Gördüğünüz gibi bu tatlı çöl fırtınası oldukça tanıdık. Aynı Müjde çorap reklamı gibi gündelik tecrübelerimizden ilham alınmış. Bir Türk kadını olarak bu senaryoyu kaç kere yaşadım inanın bilmiyorum, bi yerden sonra sıkılıp “Ay artık kumdan insana dönmiyim, eskidi bu numara” diyerek saksı, bebek ayakkabısı ve balta gibi objeler de oldum. Nasıl olduğunu bilirsiniz…
Peki ofiste patronu tarafından kumda debelenen mankenler izlerken yakalanmak istemeyenlerimiz için çölde her şey nasıl mı gelişti?
Öncelikle Doğu’nun güzelliklerinin sembolü kadın vardı (Doğu derken Klingon)
Fakat o da ne, kadın ağlıyordu… (Boşuna merak etmeyin niye ağladığını açıklamıyolar. Lokumsuzluk Özlemi)
Ve onbeş sene önce Maslak
Durup dururken ortaya çıkan yakışıklı (“Selam tatlışlar”)
Derken yakışıklı bir kum öbeğine dokunuyordu… (Çünkü neden olmasın?)
…Ve kum öbeği dokunulunca ağlayan kadına dönüşüyordu! (Tabii ki. Bu arada 1984 İngiliz reklam endüstrisinin estetiği 2000’ler Gülben Ergen klibi konseptiyle büyük benzerlikler göstermiyor mu? Muğlaklık ve renklilik esasları üzerinde birleşmişler)
Kadının göbeğinde beliren sponsorumuz (Süüüüpriiiiz süpriz süpriz aaaaşkıııım)
Yaklaşımını beğendim…
….Derken oryent yılanı ve sembol yorgunluğu. (Aaaaaşkıııım)
(Bu noktada Yağız Adam çölde güzel kadın bulmanın verdiği gazla artık kadının göbeğinde bulunmayan çikolatayı eşşek kadar kılıçla ikiye bölüyor ama onun screenshot’ını alamadım, beş hızlı kareyle anlatmışlar çizgiroman gibi. Fakat videoda izleyin, çok heyecanlı. Adam kılıçla çikolatayı ikiye bölüyor. Kılıç kullanarak. Türk ya hani. Kılıç.)
FİNAL: Mahallenin Muhtarları jeneriği tarzında “A orda mıydınız sizi görmedik, biz de çikolata yiyoduk” bakışı.

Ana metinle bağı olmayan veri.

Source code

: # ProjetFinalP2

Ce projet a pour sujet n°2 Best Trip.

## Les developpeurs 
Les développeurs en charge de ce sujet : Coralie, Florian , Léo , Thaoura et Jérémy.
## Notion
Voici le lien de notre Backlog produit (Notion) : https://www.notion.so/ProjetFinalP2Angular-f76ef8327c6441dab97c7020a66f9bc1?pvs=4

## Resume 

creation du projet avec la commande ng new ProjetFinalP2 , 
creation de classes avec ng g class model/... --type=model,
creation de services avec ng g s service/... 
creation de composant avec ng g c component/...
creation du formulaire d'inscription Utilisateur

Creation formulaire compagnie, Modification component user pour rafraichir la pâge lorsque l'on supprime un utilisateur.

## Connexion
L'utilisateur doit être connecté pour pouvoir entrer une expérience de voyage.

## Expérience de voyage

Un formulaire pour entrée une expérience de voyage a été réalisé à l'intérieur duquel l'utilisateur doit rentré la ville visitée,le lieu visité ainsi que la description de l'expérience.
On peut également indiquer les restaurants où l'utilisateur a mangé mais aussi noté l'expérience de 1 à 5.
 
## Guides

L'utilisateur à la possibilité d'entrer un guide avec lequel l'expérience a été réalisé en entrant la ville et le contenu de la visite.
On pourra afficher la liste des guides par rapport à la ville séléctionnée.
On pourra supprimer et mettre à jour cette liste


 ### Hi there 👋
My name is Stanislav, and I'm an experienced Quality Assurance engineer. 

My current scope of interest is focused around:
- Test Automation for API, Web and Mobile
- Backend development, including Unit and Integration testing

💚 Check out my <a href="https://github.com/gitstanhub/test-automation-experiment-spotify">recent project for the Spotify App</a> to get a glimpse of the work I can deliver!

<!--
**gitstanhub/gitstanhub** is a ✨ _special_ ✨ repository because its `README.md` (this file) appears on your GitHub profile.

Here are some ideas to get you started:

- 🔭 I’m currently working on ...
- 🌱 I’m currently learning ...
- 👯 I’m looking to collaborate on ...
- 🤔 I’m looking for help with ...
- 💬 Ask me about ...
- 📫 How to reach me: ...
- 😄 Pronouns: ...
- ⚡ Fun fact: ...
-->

Mükemmel. Gözüyaşlı, mağrur, uçuşan Ortadoğu kadınından kumların içinden lanetli bebek gözleriyle fırlayan yakışıklıya, kaya gibi ortadan bölünen çikolataya ve huruhuruhuru TRT INT Kızılderili flüt müziğine kadar her şeyi düşünmüşler. Bu arada çikolatanın ortasında da gül aromalı lokum var, bütün tantana ve kılıç kalkan onu göstermek için. Fry’s Turkish Delight’ı geçen bi marketten buldum yedim, aslında tadı bayağı güzel sayılır ama lokumla filan da alakası yok, jöle gibi. Bir de gül aroması benim kafamda ölüm ve cenazeyle tamamen birleşik olduğundan, biraz da bütün hayallerin ölümü gibi bir şey izlenimi verdi bana. O açıdan aynı reklamı gibi. Ölüm çikolatası! Neyse ben şimdi ülkemizi tanıtmak için kumda kımıl kımıl oynamaya gidiyorum (Ola ola yılan olmuştu)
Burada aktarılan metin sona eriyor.